Calla Lilies and Ferns Take Over

My north coast garden was filled with established calla lilies and ferns long before we moved into our Victorian home. The garden looks lush with the calla lilies and ferns, especially in spring and summer. As wonderful as that is, the calla lilies tend to fall over quite a bit by summer after blooming. I know, a metal hoop on a stake would hold them up, but there are so many of them in the back yard in different areas I'd need a lot of stakes and have not seen any of these kind of holders locally at the garden centers. I love seeing the white lily flowers near Easter and they are stunning cut flowers for a vase at that time of year. Still they can be a pain to deal with. I suppose the thing to do is cut back the stems of the fallen lilies, something we've done in the past. The ferns in the back yard are beautiful, full and growing quite a bit bigger each year, expanding out of their areas each season. I have to say I don't mind the excess of ferns nearly as much as the excess of calla lilies since the ferns behave themselves by standing up well other than during heavy rains.

Originally I tried propping up the spent calla lilies with the hoards of driftwood the previous homeowner collected, similar to his collection of huge river rocks, both of these items are everywhere in the back yard. So far the carefully placed driftwood has not worked as well as I'd hoped in holding up the falling stems of the calla lilies. Perhaps another round of placement, a change here and there might help to keep things held back. My husband would just as soon we dug them all out and got rid of the lilies since he does not like calla lilies, but he is convinced you can never get rid of them. We had a batch of calla lilies sitting against our back yard fence in Petaluma and he tried a number of times to expedite them, but never succeeded. I like the calla lilies but what I don't like is how easily they seed when the stems fall. Currently I have a plant that has seeded and wedged itself between the back yard bench and the fence under the holly trees; the calla lily was cut back but I imagine we'll have to dig it out sometime soon to keep the bench from being pried apart by the plant.
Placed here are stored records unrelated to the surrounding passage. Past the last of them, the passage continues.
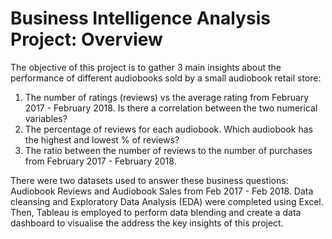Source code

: # Business Intelligence Analysis Project: Overview

The objective of this project is to gather 3 main insights about the performance of different audiobooks sold by a small audiobook retail store: 
1. The number of ratings (reviews) vs the average rating from February 2017 - February 2018. Is there a correlation between the two numerical variables? 
2. The percentage of reviews for each audiobook. Which audiobook has the highest and lowest % of reviews? 
3. The ratio between the number of reviews to the number of purchases from February 2017 - February 2018.

There were two datasets used to answer these business questions: Audiobook Reviews and Audiobook Sales from Feb 2017 - Feb 2018. 
Data cleansing and Exploratory Data Analysis (EDA) were completed using Excel. 
Then, Tableau is employed to perform data blending and create a data dashboard to visualise the address the key insights of this project.  
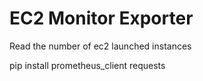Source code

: EC2 Monitor Exporter
===================

Read the number of ec2 launched instances

pip install prometheus_client requests



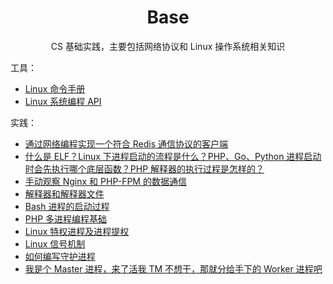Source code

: <h1 align="center">
    Base
</h1>

<p align="center">CS 基础实践，主要包括网络协议和 Linux 操作系统相关知识</p>  

工具：  

- [Linux 命令手册](http://linux.51yip.com/)
- [Linux 系统编程 API](https://man7.org/linux/man-pages/dir_all_by_section.html)

实践：  

- [通过网络编程实现一个符合 Redis 通信协议的客户端](通过网络编程实现一个符合Redis通信协议的客户端.md)
- [什么是 ELF？Linux 下进程启动的流程是什么？PHP、Go、Python 进程启动时会先执行哪个底层函数？PHP 解释器的执行过程是怎样的？](什么是ELF？Linux下进程启动的流程是什么？PHP、Go、Python进程启动时会先执行哪个底层函数？PHP解释器的执行过程是怎样的？.md)
- [手动观察 Nginx 和 PHP-FPM 的数据通信](手动观察Nginx和PHP-FPM的数据通信.md)
- [解释器和解释器文件](解释器和解释器文件.md)
- [Bash 进程的启动过程](Bash进程的启动过程.md)
- [PHP 多进程编程基础](PHP多进程编程基础.md)
- [Linux 特权进程及进程提权](Linux特权进程及进程提权.md)
- [Linux 信号机制](Linux信号机制.md)
- [如何编写守护进程](如何编写守护进程.md)
- [我是个 Master 进程，来了活我 TM 不想干，那就分给手下的 Worker 进程吧](我是个Master进程，来了活我TM不想干，那就分给手下的Worker进程吧.md)
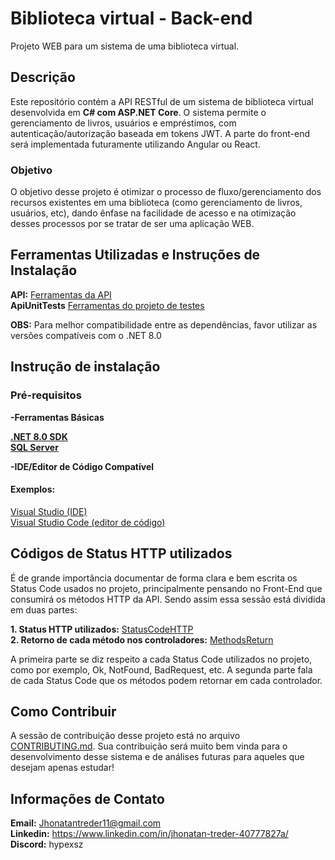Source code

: # Biblioteca virtual - Back-end
Projeto WEB para um sistema de uma biblioteca virtual.
## Descrição
Este repositório contém a API RESTful de um sistema de biblioteca virtual desenvolvida em **C# com ASP.NET Core**. 
O sistema permite o gerenciamento de livros, usuários e empréstimos, com autenticação/autorização baseada em tokens JWT. 
A parte do front-end será implementada futuramente utilizando Angular ou React.
### Objetivo
O objetivo desse projeto é otimizar o processo de fluxo/gerenciamento dos recursos existentes em uma biblioteca (como gerenciamento de livros, usuários, etc),
dando ênfase na facilidade de acesso e na otimização desses processos por se tratar de ser uma aplicação WEB.

## Ferramentas Utilizadas e Instruções de Instalação

**API:** [Ferramentas da API](./docs/FerramentasAPI.md) <br>
**ApiUnitTests** [Ferramentas do projeto de testes](./docs/FerramentasTestAPI.md) <br>

**OBS:** Para melhor compatibilidade entre as dependências, favor utilizar as versões compatíveis com o .NET 8.0 

## Instrução de instalação
### Pré-requisitos

**-Ferramentas Básicas**

[**.NET 8.0 SDK**](https://dotnet.microsoft.com/pt-br/download/dotnet/8.0) <br>
[**SQL Server**](https://www.microsoft.com/pt-br/sql-server/sql-server-downloads)<br>

**-IDE/Editor de Código Compatível** <br>

#### Exemplos: <br>
[Visual Studio (IDE)](https://visualstudio.microsoft.com/pt-br/vs/community/) <br>
[Visual Studio Code (editor de código)](https://code.visualstudio.com/download) <br>

## Códigos de Status HTTP utilizados
É de grande importância documentar de forma clara e bem escrita os Status Code usados no projeto, principalmente pensando no Front-End que consumirá os métodos HTTP da API.
Sendo assim essa sessão está dividida em duas partes: <br>

**1. Status HTTP utilizados:** [StatusCodeHTTP](./docs/StatusCodesHTTP.md) <br>
**2. Retorno de cada método nos controladores:** [MethodsReturn](./docs/controllers-return.md)<br>

A primeira parte se diz respeito a cada Status Code utilizados no projeto, como por exemplo, Ok, NotFound, BadRequest, etc.
A segunda parte fala de cada Status Code que os métodos podem retornar em cada controlador. 

## Como Contribuir
A sessão de contribuição desse projeto está no arquivo [CONTRIBUTING.md](CONTRIBUTING.md).
Sua contribuição será muito bem vinda para o desenvolvimento desse sistema e de análises futuras para aqueles que desejam apenas estudar!

## Informações de Contato

**Email:** Jhonatantreder11@gmail.com <br>
**Linkedin:** https://www.linkedin.com/in/jhonatan-treder-40777827a/ <br>
**Discord:** hypexsz <br>
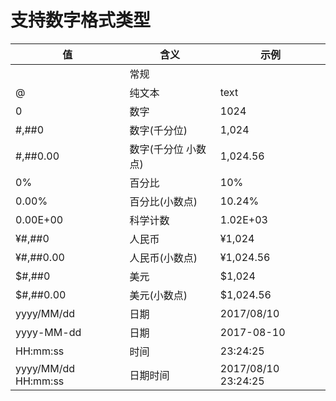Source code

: # 支持数字格式类型
|值|	 含义         | 示例           | 
|  --------- | --------- | --------------- | 
||	常规|
@|纯文本|text
0|数字|1024
#,##0|数字(千分位)|1,024
#,##0.00|数字(千分位 小数点)|1,024.56
0%|百分比|10%
0.00%|百分比(小数点)|10.24%
0.00E+00|科学计数|1.02E+03
¥#,##0|人民币|¥1,024
¥#,##0.00|人民币(小数点)|¥1,024.56
$#,##0|美元|$1,024
$#,##0.00|美元(小数点)|$1,024.56
yyyy/MM/dd|日期|2017/08/10
yyyy-MM-dd|日期|2017-08-10
HH:mm:ss|时间|23:24:25
yyyy/MM/dd HH:mm:ss|日期时间|2017/08/10 23:24:25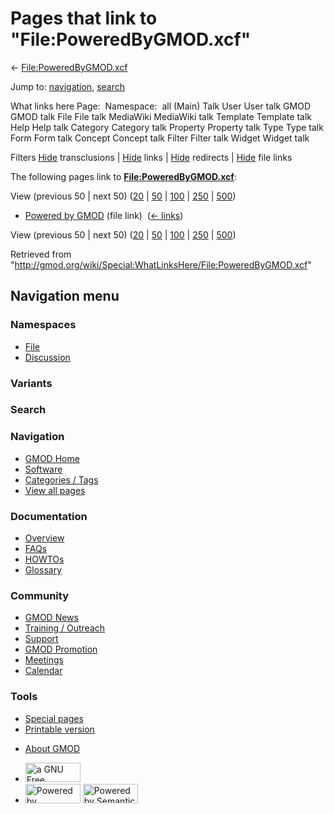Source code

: <div id="mw-page-base" class="noprint">

</div>

<div id="mw-head-base" class="noprint">

</div>

<div id="content" class="mw-body" role="main">

<span id="top"></span>

<div id="mw-js-message" style="display:none;">

</div>



# <span dir="auto">Pages that link to "File:PoweredByGMOD.xcf"</span>

<div id="bodyContent">

<div id="contentSub">

←
[File:PoweredByGMOD.xcf](/wiki/File:PoweredByGMOD.xcf "File:PoweredByGMOD.xcf")

</div>

<div id="jump-to-nav" class="mw-jump">

Jump to: [navigation](#mw-navigation), [search](#p-search)

</div>

<div id="mw-content-text">

What links here Page:  Namespace:  all (Main) Talk User User talk GMOD
GMOD talk File File talk MediaWiki MediaWiki talk Template Template talk
Help Help talk Category Category talk Property Property talk Type Type
talk Form Form talk Concept Concept talk Filter Filter talk Widget
Widget talk

Filters
[Hide](/mediawiki/index.php?title=Special:WhatLinksHere/File:PoweredByGMOD.xcf&hidetrans=1 "Special:WhatLinksHere/File:PoweredByGMOD.xcf")
transclusions \|
[Hide](/mediawiki/index.php?title=Special:WhatLinksHere/File:PoweredByGMOD.xcf&hidelinks=1 "Special:WhatLinksHere/File:PoweredByGMOD.xcf")
links \|
[Hide](/mediawiki/index.php?title=Special:WhatLinksHere/File:PoweredByGMOD.xcf&hideredirs=1 "Special:WhatLinksHere/File:PoweredByGMOD.xcf")
redirects \|
[Hide](/mediawiki/index.php?title=Special:WhatLinksHere/File:PoweredByGMOD.xcf&hideimages=1 "Special:WhatLinksHere/File:PoweredByGMOD.xcf")
file links

The following pages link to
**[File:PoweredByGMOD.xcf](/wiki/File:PoweredByGMOD.xcf "File:PoweredByGMOD.xcf")**:

View (previous 50 \| next 50)
([20](/mediawiki/index.php?title=Special:WhatLinksHere/File:PoweredByGMOD.xcf&limit=20 "Special:WhatLinksHere/File:PoweredByGMOD.xcf")
\|
[50](/mediawiki/index.php?title=Special:WhatLinksHere/File:PoweredByGMOD.xcf&limit=50 "Special:WhatLinksHere/File:PoweredByGMOD.xcf")
\|
[100](/mediawiki/index.php?title=Special:WhatLinksHere/File:PoweredByGMOD.xcf&limit=100 "Special:WhatLinksHere/File:PoweredByGMOD.xcf")
\|
[250](/mediawiki/index.php?title=Special:WhatLinksHere/File:PoweredByGMOD.xcf&limit=250 "Special:WhatLinksHere/File:PoweredByGMOD.xcf")
\|
[500](/mediawiki/index.php?title=Special:WhatLinksHere/File:PoweredByGMOD.xcf&limit=500 "Special:WhatLinksHere/File:PoweredByGMOD.xcf"))

- [Powered by GMOD](/wiki/Powered_by_GMOD "Powered by GMOD") (file link)
  ‎ <span class="mw-whatlinkshere-tools">([←
  links](/mediawiki/index.php?title=Special:WhatLinksHere&target=Powered+by+GMOD "Special:WhatLinksHere"))</span>

View (previous 50 \| next 50)
([20](/mediawiki/index.php?title=Special:WhatLinksHere/File:PoweredByGMOD.xcf&limit=20 "Special:WhatLinksHere/File:PoweredByGMOD.xcf")
\|
[50](/mediawiki/index.php?title=Special:WhatLinksHere/File:PoweredByGMOD.xcf&limit=50 "Special:WhatLinksHere/File:PoweredByGMOD.xcf")
\|
[100](/mediawiki/index.php?title=Special:WhatLinksHere/File:PoweredByGMOD.xcf&limit=100 "Special:WhatLinksHere/File:PoweredByGMOD.xcf")
\|
[250](/mediawiki/index.php?title=Special:WhatLinksHere/File:PoweredByGMOD.xcf&limit=250 "Special:WhatLinksHere/File:PoweredByGMOD.xcf")
\|
[500](/mediawiki/index.php?title=Special:WhatLinksHere/File:PoweredByGMOD.xcf&limit=500 "Special:WhatLinksHere/File:PoweredByGMOD.xcf"))

</div>

<div class="printfooter">

Retrieved from
"<http://gmod.org/wiki/Special:WhatLinksHere/File:PoweredByGMOD.xcf>"

</div>

<div id="catlinks" class="catlinks catlinks-allhidden">

</div>

<div class="visualClear">

</div>

</div>

</div>

<div id="mw-navigation">

## Navigation menu

<div id="mw-head">



<div id="left-navigation">

<div id="p-namespaces" class="vectorTabs" role="navigation"
aria-labelledby="p-namespaces-label">

### Namespaces

- <span id="ca-nstab-image"><a href="/wiki/File:PoweredByGMOD.xcf" accesskey="c"
  title="View the file page [c]">File</a></span>
- <span id="ca-talk"><a
  href="/mediawiki/index.php?title=File_talk:PoweredByGMOD.xcf&amp;action=edit&amp;redlink=1"
  accesskey="t"
  title="Discussion about the content page [t]">Discussion</a></span>

</div>

<div id="p-variants" class="vectorMenu emptyPortlet" role="navigation"
aria-labelledby="p-variants-label">

### 

### Variants[](#)

<div class="menu">

</div>

</div>

</div>

<div id="right-navigation">





</div>

<div id="p-search" role="search">

### Search

<div id="simpleSearch">

</div>

</div>

</div>

</div>

<div id="mw-panel">

<div id="p-logo" role="banner">

<a href="/wiki/Main_Page"
style="background-image: url(http://gmod.org/images/GMOD-cogs.png);"
title="Visit the main page"></a>

</div>

<div id="p-Navigation" class="portal" role="navigation"
aria-labelledby="p-Navigation-label">

### Navigation

<div class="body">

- <span id="n-GMOD-Home">[GMOD Home](/wiki/Main_Page)</span>
- <span id="n-Software">[Software](/wiki/GMOD_Components)</span>
- <span id="n-Categories-.2F-Tags">[Categories /
  Tags](/wiki/Categories)</span>
- <span id="n-View-all-pages">[View all
  pages](/wiki/Special:AllPages)</span>

</div>

</div>

<div id="p-Documentation" class="portal" role="navigation"
aria-labelledby="p-Documentation-label">

### Documentation

<div class="body">

- <span id="n-Overview">[Overview](/wiki/Overview)</span>
- <span id="n-FAQs">[FAQs](/wiki/Category:FAQ)</span>
- <span id="n-HOWTOs">[HOWTOs](/wiki/Category:HOWTO)</span>
- <span id="n-Glossary">[Glossary](/wiki/Glossary)</span>

</div>

</div>

<div id="p-Community" class="portal" role="navigation"
aria-labelledby="p-Community-label">

### Community

<div class="body">

- <span id="n-GMOD-News">[GMOD News](/wiki/GMOD_News)</span>
- <span id="n-Training-.2F-Outreach">[Training /
  Outreach](/wiki/Training_and_Outreach)</span>
- <span id="n-Support">[Support](/wiki/Support)</span>
- <span id="n-GMOD-Promotion">[GMOD
  Promotion](/wiki/GMOD_Promotion)</span>
- <span id="n-Meetings">[Meetings](/wiki/Meetings)</span>
- <span id="n-Calendar">[Calendar](/wiki/Calendar)</span>

</div>

</div>

<div id="p-tb" class="portal" role="navigation"
aria-labelledby="p-tb-label">

### Tools

<div class="body">

- <span id="t-specialpages"><a href="/wiki/Special:SpecialPages" accesskey="q"
  title="A list of all special pages [q]">Special pages</a></span>
- <span id="t-print"><a
  href="/mediawiki/index.php?title=Special:WhatLinksHere/File:PoweredByGMOD.xcf&amp;printable=yes"
  rel="alternate" accesskey="p"
  title="Printable version of this page [p]">Printable version</a></span>

</div>

</div>

</div>

</div>

<div id="footer" role="contentinfo">

- <span id="footer-places-about">[About
  GMOD](/wiki/GMOD:About "GMOD:About")</span>

<!-- -->

- <span id="footer-copyrightico">[<img src="http://www.gnu.org/graphics/gfdl-logo-small.png" width="88"
  height="31" alt="a GNU Free Documentation License" />](http://www.gnu.org/licenses/fdl-1.3.html)</span>
- <span id="footer-poweredbyico">[<img src="/mediawiki/skins/common/images/poweredby_mediawiki_88x31.png"
  width="88" height="31" alt="Powered by MediaWiki" />](//www.mediawiki.org/)
  [<img
  src="/mediawiki/extensions/SemanticMediaWiki/includes/../resources/images/smw_button.png"
  width="88" height="31" alt="Powered by Semantic MediaWiki" />](https://www.semantic-mediawiki.org/wiki/Semantic_MediaWiki)</span>

<div style="clear:both">

</div>

</div>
The ferns are growing bigger each season, which works under the holly trees but then again, they have to compete with the aggressive calla lilies that can grow to five feet tall or more in a season. The ferns established in the corner near the back gate surround the camellia bush, covering most of it by summer and branches extend over the two azaleas I have planted in the corner near the dining room window. I hope the fern doesn't completely take over this space as this is the biggest, widest fern we have in the yard, rising a good four to five feet tall or more now. If it happens I will probably need to move my azaleas somewhere else. As I watch year by year the calla lilies and ferns get bigger; it must be true when north coast locals say that once you plant something in Humboldt county it grows way past any size given on the plant information tag, plants that establish well here grow huge, no doubt about it. I shouldn't ever complain really, since a lush, full garden is something I've always wanted. The calla lilies and ferns certainly achieve this lush look, making my garden especially green and beautiful in spring and summer seasons.